Au présent

Publié le par la freniere

L’art, délaissant le sujet pour la matière, n’est plus qu’un produit. La signature de l’artiste n’authentifie qu’un billet de banque. À semer sans amour on ne récolte que l’insensé. Il n’y a plus de chair mais un devis. Il n’y a plus d’image mais un signe. L’instant n’a que l’apparence du présent. Le corps n’appartient pas au présent mais chevauche le temps. L’homme qui se conçoit à l’image d’un Dieu en perd l’absolu. Quand la pensée me fuit, je retrouve le rêve et le frisson des choses. Je fais partie de l’eau, de l’herbe, des odeurs. Je mêle ma parole au fumet de la soupe, à la braise du feu, à la neige qui tombe. Le sens est un élan pour enjamber le ciel. Il faut que l’écriture engage tout le corps. Il faut écrire tout autant avec les yeux que les oreilles. La main qui tient l’outil n’écrase pas la plume, elle lui donne son souffle. Des milliers de personnes ne sont plus personne. Elles portent le nom que leur donne l’argent. L’espace de l’économie est celui de l’absence. Nous ne savons plus vivre l’un pour l’autre. Nous vivons pour paraître. Dans ces conditions, se révolter, s’exprimer, s’aimer, c’est créer un mouvement d’identité, remplacer les couteaux dans le dos par l’accolade, le cynisme par la colère, les haut-le-cœur par la révolte. On ne doit pas baisser la tête mais soulever l’horizon.
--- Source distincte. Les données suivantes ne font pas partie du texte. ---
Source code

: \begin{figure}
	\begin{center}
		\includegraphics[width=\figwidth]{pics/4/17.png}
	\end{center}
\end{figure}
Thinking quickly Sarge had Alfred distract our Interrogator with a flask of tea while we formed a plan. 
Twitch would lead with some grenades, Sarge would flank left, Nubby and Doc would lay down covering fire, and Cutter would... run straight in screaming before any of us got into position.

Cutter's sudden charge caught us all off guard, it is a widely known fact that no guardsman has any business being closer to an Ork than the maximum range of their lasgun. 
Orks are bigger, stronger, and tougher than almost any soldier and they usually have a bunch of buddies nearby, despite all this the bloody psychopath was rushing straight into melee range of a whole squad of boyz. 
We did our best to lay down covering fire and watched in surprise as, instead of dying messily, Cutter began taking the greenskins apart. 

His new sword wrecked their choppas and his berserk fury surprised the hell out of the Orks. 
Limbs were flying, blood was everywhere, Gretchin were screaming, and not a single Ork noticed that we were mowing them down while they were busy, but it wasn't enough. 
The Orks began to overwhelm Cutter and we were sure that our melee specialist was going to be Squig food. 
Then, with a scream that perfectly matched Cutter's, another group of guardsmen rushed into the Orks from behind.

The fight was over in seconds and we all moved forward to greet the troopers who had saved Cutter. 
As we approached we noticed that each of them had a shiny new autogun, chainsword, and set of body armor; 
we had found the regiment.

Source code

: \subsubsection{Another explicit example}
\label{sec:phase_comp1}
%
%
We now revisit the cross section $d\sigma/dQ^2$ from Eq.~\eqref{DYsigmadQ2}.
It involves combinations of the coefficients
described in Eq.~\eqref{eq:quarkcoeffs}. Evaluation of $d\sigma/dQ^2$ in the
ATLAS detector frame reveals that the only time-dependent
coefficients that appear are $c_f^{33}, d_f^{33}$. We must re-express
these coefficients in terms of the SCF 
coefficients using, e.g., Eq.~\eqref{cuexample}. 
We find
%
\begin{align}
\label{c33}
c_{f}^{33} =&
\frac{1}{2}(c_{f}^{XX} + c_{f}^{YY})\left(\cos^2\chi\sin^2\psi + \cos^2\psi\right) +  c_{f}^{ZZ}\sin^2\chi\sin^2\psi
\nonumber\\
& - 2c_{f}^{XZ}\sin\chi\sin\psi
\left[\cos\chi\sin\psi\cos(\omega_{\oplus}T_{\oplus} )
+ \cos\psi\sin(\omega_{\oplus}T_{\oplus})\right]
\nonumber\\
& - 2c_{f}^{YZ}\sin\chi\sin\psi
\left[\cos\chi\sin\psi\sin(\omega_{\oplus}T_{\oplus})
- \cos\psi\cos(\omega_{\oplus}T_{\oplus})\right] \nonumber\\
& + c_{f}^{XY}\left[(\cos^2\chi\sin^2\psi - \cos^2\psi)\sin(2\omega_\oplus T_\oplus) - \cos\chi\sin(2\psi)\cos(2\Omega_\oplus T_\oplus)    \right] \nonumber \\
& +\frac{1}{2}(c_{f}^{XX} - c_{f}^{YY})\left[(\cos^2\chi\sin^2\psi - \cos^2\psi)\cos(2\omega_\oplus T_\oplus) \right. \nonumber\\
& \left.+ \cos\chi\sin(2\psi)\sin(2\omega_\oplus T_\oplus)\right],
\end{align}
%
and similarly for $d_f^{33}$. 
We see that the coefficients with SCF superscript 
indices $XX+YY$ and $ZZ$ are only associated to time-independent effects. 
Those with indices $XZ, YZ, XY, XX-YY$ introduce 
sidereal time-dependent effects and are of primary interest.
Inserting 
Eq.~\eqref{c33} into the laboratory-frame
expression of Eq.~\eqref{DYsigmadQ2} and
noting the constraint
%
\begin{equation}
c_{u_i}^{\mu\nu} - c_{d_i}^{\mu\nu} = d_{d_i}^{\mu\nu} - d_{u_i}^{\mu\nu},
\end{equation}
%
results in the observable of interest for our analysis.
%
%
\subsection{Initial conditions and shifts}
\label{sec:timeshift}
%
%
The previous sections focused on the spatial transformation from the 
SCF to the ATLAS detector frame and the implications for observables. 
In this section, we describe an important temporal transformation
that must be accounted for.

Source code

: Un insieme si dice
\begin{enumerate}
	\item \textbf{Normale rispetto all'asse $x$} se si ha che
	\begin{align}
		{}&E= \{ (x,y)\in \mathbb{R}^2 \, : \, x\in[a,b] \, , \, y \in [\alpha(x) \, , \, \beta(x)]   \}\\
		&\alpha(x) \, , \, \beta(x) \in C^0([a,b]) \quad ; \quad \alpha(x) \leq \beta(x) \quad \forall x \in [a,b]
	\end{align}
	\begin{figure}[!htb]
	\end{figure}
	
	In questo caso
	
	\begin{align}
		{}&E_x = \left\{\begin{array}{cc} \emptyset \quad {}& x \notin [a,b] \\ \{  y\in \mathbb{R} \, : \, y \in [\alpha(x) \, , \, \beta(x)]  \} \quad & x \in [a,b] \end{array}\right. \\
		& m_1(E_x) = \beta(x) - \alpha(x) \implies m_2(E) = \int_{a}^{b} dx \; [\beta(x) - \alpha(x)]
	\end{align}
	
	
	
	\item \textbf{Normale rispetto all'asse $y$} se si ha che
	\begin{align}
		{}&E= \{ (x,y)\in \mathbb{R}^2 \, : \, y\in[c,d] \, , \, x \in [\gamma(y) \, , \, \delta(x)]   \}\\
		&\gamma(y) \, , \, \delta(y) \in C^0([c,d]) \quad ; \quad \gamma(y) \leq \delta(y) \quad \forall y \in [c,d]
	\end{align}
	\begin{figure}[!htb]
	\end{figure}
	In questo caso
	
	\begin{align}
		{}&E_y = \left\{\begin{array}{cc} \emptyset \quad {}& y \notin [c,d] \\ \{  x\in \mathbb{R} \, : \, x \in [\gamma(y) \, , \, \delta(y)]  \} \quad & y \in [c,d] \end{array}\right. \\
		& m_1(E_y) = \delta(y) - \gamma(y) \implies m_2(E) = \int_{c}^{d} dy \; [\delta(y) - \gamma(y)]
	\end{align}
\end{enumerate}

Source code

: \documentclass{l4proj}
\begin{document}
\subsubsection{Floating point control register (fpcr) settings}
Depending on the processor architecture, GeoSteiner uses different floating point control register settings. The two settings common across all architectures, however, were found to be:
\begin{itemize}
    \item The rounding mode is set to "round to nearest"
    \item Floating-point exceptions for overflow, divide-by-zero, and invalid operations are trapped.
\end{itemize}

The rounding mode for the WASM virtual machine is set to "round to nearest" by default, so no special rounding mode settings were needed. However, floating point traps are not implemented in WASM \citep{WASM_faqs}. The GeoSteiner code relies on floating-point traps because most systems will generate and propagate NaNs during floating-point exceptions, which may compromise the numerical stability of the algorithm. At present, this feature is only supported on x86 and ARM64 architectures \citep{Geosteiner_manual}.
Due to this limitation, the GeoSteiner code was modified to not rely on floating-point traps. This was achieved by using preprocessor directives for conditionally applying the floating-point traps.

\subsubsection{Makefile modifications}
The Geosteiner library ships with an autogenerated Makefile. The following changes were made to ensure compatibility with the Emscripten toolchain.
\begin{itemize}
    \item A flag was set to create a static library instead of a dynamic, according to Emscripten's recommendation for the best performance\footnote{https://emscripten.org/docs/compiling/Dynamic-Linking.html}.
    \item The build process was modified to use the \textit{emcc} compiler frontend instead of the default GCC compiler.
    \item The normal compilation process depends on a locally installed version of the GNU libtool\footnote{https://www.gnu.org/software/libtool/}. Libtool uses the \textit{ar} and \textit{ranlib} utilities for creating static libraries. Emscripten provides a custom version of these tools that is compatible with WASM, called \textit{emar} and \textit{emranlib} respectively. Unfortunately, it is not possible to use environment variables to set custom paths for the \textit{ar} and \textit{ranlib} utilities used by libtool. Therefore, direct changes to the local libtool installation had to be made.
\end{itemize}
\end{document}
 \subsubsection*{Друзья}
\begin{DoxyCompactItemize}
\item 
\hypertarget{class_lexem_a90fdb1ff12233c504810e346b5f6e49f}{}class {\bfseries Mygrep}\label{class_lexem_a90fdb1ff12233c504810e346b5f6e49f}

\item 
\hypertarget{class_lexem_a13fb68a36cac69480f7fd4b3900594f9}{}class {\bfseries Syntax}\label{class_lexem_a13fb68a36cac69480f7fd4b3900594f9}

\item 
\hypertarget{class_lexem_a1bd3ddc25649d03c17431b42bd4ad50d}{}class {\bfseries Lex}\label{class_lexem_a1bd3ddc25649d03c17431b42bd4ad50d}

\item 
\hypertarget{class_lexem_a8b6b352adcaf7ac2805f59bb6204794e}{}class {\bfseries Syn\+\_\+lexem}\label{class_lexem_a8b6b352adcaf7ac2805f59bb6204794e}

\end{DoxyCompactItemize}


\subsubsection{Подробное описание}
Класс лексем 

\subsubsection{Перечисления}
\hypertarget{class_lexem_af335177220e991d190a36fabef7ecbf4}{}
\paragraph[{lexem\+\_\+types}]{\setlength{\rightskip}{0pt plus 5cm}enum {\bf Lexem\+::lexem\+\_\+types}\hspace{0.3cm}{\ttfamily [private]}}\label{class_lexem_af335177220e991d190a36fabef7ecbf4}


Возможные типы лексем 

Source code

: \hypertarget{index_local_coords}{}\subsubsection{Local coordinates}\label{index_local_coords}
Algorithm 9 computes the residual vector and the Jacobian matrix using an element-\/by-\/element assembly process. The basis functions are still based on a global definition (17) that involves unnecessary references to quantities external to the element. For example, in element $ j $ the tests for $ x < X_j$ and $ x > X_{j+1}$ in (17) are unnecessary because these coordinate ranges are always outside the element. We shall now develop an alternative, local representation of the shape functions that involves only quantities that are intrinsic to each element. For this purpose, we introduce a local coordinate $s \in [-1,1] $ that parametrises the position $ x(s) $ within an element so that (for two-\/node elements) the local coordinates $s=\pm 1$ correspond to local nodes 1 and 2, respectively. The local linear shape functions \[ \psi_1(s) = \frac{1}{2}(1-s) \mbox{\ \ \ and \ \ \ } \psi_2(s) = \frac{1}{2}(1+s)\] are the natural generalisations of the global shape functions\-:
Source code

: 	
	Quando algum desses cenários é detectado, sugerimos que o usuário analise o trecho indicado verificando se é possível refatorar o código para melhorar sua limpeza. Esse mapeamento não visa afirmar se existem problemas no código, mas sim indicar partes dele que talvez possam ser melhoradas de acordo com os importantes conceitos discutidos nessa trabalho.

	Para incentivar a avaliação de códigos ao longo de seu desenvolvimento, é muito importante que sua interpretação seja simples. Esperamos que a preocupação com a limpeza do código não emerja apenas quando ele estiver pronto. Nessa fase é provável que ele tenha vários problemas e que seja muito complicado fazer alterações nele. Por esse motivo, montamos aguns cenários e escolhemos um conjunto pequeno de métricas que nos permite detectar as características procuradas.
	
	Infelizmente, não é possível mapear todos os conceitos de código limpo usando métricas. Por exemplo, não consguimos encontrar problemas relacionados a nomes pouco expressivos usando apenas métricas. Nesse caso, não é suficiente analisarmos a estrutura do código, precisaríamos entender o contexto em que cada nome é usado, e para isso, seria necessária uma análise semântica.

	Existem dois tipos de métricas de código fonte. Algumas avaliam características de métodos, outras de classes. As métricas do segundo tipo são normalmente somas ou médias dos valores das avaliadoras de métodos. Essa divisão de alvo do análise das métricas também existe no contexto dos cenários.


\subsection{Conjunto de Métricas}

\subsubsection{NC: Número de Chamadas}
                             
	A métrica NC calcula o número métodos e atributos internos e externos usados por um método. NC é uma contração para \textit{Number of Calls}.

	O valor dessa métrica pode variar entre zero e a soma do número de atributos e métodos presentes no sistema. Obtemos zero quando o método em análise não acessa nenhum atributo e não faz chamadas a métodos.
Le matériau dont les mots sont faits n’est pas dans les mots. La phrase commence où l’on veut qu’elle commence. Pour descendre vers le haut ou monter vers le bas, il faut être debout. S’il faut remercier le pain ou saluer la table, il faut surtout aimer la faim qui apporte les deux. Il faut aimer la soif, l’eau qui monte en vapeur ou retombe en flocons. Pourquoi donner du sens à la bête sémiotique ? Les mots sont comme des hommes. Les doigts des voyelles tremblent. Les consonnes peuvent pleurer. Le crayon est mon bâton de pèlerin. J’en ai besoin pour dessiner la route. Il arrive que la pensée ait l’odeur des choses. Il n’y a pas de vide sans le plein. On se souvient toujours de la lumière, rarement de l’ombre. Il n’y a pas de lumière sans lumière ni d’ombre sans ombre. Il y a pour chaque nuage un ciel différent, un même sang pour tous. Une main ne tient pas seule dans une main, un cœur dans un corps, un amour dans l’amour. Il manque au visible l’immensité de l’invisible. Il manque au réel la grandeur du rêve. Dans le nid de la mort, les œufs restent vivants.